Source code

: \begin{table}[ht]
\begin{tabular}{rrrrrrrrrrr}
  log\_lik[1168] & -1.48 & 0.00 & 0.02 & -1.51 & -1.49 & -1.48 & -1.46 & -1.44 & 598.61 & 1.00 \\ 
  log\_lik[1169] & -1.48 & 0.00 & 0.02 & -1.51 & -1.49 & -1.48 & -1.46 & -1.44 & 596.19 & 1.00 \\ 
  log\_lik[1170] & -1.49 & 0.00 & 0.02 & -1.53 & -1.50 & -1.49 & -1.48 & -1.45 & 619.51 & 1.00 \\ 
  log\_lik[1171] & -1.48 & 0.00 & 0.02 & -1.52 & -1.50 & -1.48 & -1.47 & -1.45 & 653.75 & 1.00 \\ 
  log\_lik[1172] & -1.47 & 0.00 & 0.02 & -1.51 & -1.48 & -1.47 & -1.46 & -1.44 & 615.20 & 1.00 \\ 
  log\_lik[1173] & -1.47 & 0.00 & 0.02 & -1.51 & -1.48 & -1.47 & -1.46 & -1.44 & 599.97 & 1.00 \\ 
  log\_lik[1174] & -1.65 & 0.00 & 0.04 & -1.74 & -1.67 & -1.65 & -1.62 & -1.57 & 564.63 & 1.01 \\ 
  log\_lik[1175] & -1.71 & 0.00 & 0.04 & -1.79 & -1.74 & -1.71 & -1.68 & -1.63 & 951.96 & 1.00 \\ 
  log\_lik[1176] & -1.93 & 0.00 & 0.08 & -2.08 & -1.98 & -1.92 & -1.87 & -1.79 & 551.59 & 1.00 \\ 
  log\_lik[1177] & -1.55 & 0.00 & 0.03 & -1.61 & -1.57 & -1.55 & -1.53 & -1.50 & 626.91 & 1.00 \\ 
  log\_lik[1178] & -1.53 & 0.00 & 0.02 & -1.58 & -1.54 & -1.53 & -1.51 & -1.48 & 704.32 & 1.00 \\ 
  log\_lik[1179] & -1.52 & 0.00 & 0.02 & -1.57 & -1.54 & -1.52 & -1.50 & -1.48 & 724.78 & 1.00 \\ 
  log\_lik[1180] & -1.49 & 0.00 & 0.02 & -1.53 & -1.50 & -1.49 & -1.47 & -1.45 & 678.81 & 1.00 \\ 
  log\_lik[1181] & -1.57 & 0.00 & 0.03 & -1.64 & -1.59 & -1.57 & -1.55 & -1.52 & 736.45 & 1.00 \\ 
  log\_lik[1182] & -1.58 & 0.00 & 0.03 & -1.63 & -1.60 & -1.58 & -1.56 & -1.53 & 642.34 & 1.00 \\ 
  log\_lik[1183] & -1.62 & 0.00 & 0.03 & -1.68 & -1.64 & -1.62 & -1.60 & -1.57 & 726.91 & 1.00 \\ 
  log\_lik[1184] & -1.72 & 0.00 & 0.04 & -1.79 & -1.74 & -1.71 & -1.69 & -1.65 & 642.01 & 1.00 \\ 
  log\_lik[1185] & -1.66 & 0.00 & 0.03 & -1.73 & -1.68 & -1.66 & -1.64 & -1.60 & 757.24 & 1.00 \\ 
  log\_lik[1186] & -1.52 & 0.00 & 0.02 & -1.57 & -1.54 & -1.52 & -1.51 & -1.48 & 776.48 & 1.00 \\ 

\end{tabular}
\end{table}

=-=-=-=-=

* [Activity]
Within the data above, the span starting at the line containing "log\_lik[1183] & -1.62" and ending at the line containing "log\_lik[1184] & -1.72" is to be retyped exactly, with no other lines.

* [Answer to this problem]
  log\_lik[1183] & -1.62 & 0.00 & 0.03 & -1.68 & -1.64 & -1.62 & -1.60 & -1.57 & 726.91 & 1.00 \\ 
  log\_lik[1184] & -1.72 & 0.00 & 0.04 & -1.79 & -1.74 & -1.71 & -1.69 & -1.65 & 642.01 & 1.00 \\ 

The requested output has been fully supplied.